Deep withing each of us likes a passionate conviction we long to share with the rest of the world, and in this artist’s case it was “Shut Cha Pussy Clot Bitch:”
This profound sentiment will now trundle across the continental United States at approximately 3mph.
Of course, this being a freight train, there’s really no way of knowing where the paint was applied in the first place. It could have been done here in New York, or it could have been done in Arizona, which I’m assuming is the case with this “SLUT0666” vanity plate:
The legend at the bottom of the plate says, “Vice In Place Of God:”
Does this reflect the artist’s own beliefs? Or is this an indictment of all those who choose to fill the voids in their soul with drugs, gambling, carnality, sugared cereals, etc. instead of seeking spiritual fulfillment from a higher truth?
“Shut cha pussy clot, bitch,” a disembodied voice whispered in my ear as I contemplated this, and I took it as a sign that when you’re standing around on a Tuesday morning trying to make sense of freight train graffiti it’s probably time to get your head out of your ass and find something productive to do. Or, failing that, put more words into your blog.
Speaking of adornments upon the urban landscape, while in Manhattan recently I spotted this vintage Cannondale, notable not only for its attractive color and lack of a front derailleur, but also for the fact that it is making its way into traffic:
Hopefully the owner makes it back from the gym before it is destroyed by an Uber:
I also happened upon this titanium Serotta complete with couplers in the frame:
By simply undoing the couplings I could have easily made off with the bike, instantly doubling my vintage titanium road bike holdings. It is a testament to my integrity that I did not.

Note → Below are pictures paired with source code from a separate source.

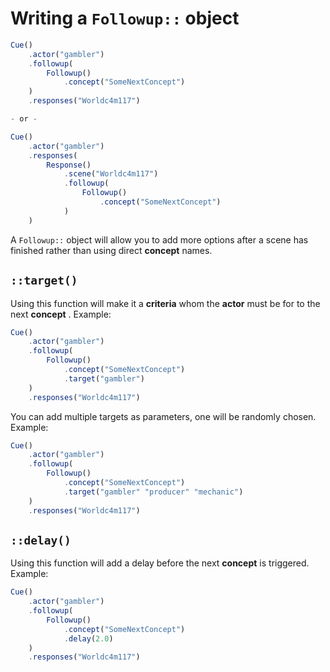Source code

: # Writing a `Followup::` object

```javascript
Cue()
    .actor("gambler")
    .followup(
        Followup()
            .concept("SomeNextConcept")
    )
    .responses("Worldc4m117")

- or -

Cue()
    .actor("gambler")
    .responses(
        Response()
            .scene("Worldc4m117")
            .followup(
                Followup()
                    .concept("SomeNextConcept")
            )
    )
```

A `Followup::` object will allow you to add more options after a scene has finished rather than using direct **concept** names.

## **`::target()`**

Using this function will make it a **criteria** whom the **actor** must be for to the next **concept** . Example:

```javascript
Cue()
    .actor("gambler")
    .followup(
        Followup()
            .concept("SomeNextConcept")
            .target("gambler")
    )
    .responses("Worldc4m117")
```

You can add multiple targets as parameters, one will be randomly chosen. Example:

```javascript
Cue()
    .actor("gambler")
    .followup(
        Followup()
            .concept("SomeNextConcept")
            .target("gambler" "producer" "mechanic")
    )
    .responses("Worldc4m117")
```

## **`::delay()`**

Using this function will add a delay before the next **concept** is triggered. Example:

```javascript
Cue()
    .actor("gambler")
    .followup(
        Followup()
            .concept("SomeNextConcept")
            .delay(2.0)
    )
    .responses("Worldc4m117")
```
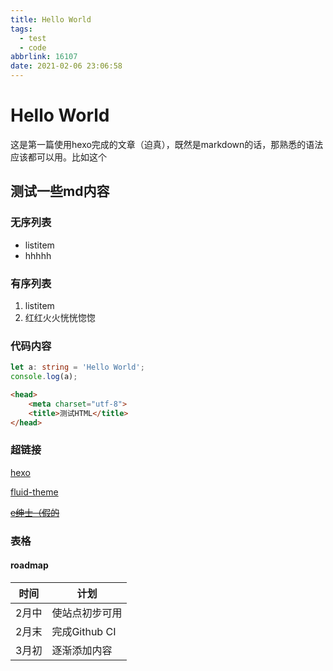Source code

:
```yaml
---
title: Hello World
tags:
  - test
  - code
abbrlink: 16107
date: 2021-02-06 23:06:58
---
```

# Hello World

这是第一篇使用hexo完成的文章（迫真），既然是markdown的话，那熟悉的语法应该都可以用。比如这个

## 测试一些md内容

### 无序列表

* listitem
* hhhhh

### 有序列表

1. listitem
2. 红红火火恍恍惚惚

### 代码内容
```typescript
let a: string = 'Hello World';
console.log(a);
```
```HTML
<head>
    <meta charset="utf-8">
    <title>测试HTML</title>
</head>
```

### 超链接
[hexo](https://hexo.io "静态博客生成工具")

[fluid-theme](https://hexo.fluid-dev.com "非常漂亮的hexo主题")

~~[e绅士（假的](https://baidu.com)~~

### 表格

#### roadmap

时间 | 计划
-----|----
2月中|使站点初步可用
2月末|完成Github CI
3月初|逐渐添加内容
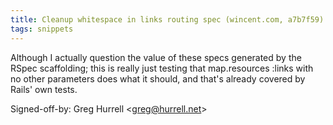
 ```yaml
---
title: Cleanup whitespace in links routing spec (wincent.com, a7b7f59)
tags: snippets
---
```


Although I actually question the value of these specs generated by the RSpec scaffolding; this is really just testing that map.resources :links with no other parameters does what it should, and that's already covered by Rails' own tests.

Signed-off-by: Greg Hurrell &lt;greg@hurrell.net&gt;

Finally, the other day I offhandedly mentioned I wanted a Chevy Spark. Well, I rented a car over the weekend for reasons I won’t bore you with, and look what I happened to wind up with!
Shorter than my Platypus and almost as easy to park, it was in fact everything I hoped it would be and more–basically a Mini Cooper for people who are actually secure with themselves. Looks like you can even get one with a manual transmission and hand-cranked windows for maximum automotive smugness points. If everyone in New York drove one of these instead of their “normal”-sized cars you’d instantly cut traffic in half by virtue of the sheer reduction in automotive square footage alone…though of course if my own impulses are any indication, instead of trading your giant car for this you’d just want to get one of these in addition to the car you already own, thereby increasing traffic volume by 50%.
Things would be really simple if that pesky human nature didn’t always get in the way.